§ **Source material**:
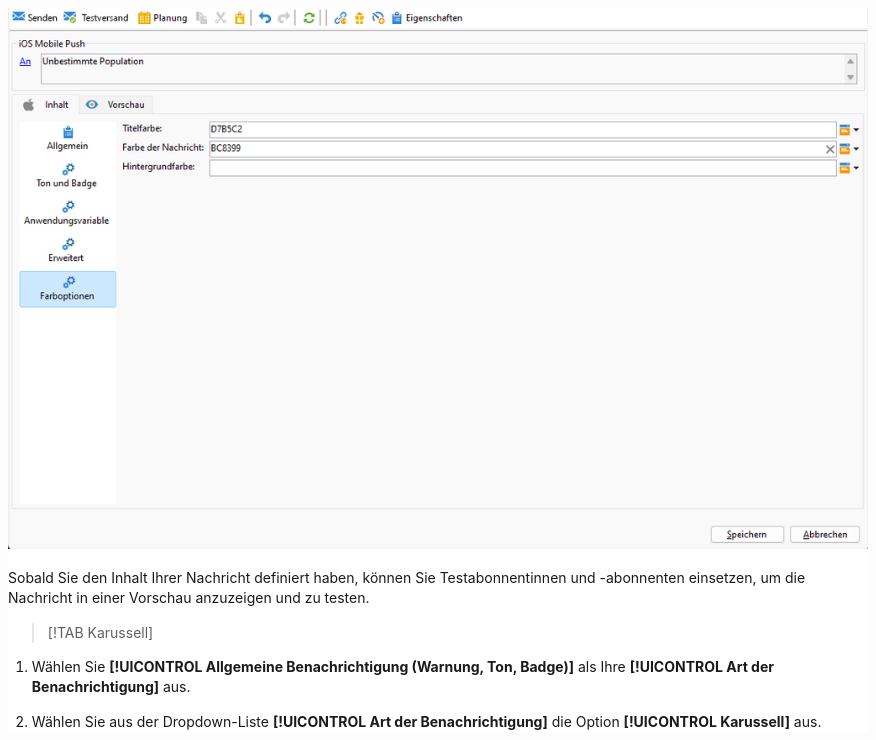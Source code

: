    ![](assets/rich_push_ios_basic_3.png)

Sobald Sie den Inhalt Ihrer Nachricht definiert haben, können Sie Testabonnentinnen und -abonnenten einsetzen, um die Nachricht in einer Vorschau anzuzeigen und zu testen.

>[!TAB Karussell]

1. Wählen Sie **[!UICONTROL Allgemeine Benachrichtigung (Warnung, Ton, Badge)]** als Ihre **[!UICONTROL Art der Benachrichtigung]** aus.

1. Wählen Sie aus der Dropdown-Liste **[!UICONTROL Art der Benachrichtigung]** die Option **[!UICONTROL Karussell]** aus.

§ **Your instructions**: Transcribe, from the records above, the first line and every line after it up to and including the line with "1. Wählen Sie **[!UICONTROL"; omit pictures.

§ **Reply to the task**:
Source code

:    ![](assets/rich_push_ios_basic_3.png)

Sobald Sie den Inhalt Ihrer Nachricht definiert haben, können Sie Testabonnentinnen und -abonnenten einsetzen, um die Nachricht in einer Vorschau anzuzeigen und zu testen.

>[!TAB Karussell]

1. Wählen Sie **[!UICONTROL Allgemeine Benachrichtigung (Warnung, Ton, Badge)]** als Ihre **[!UICONTROL Art der Benachrichtigung]** aus.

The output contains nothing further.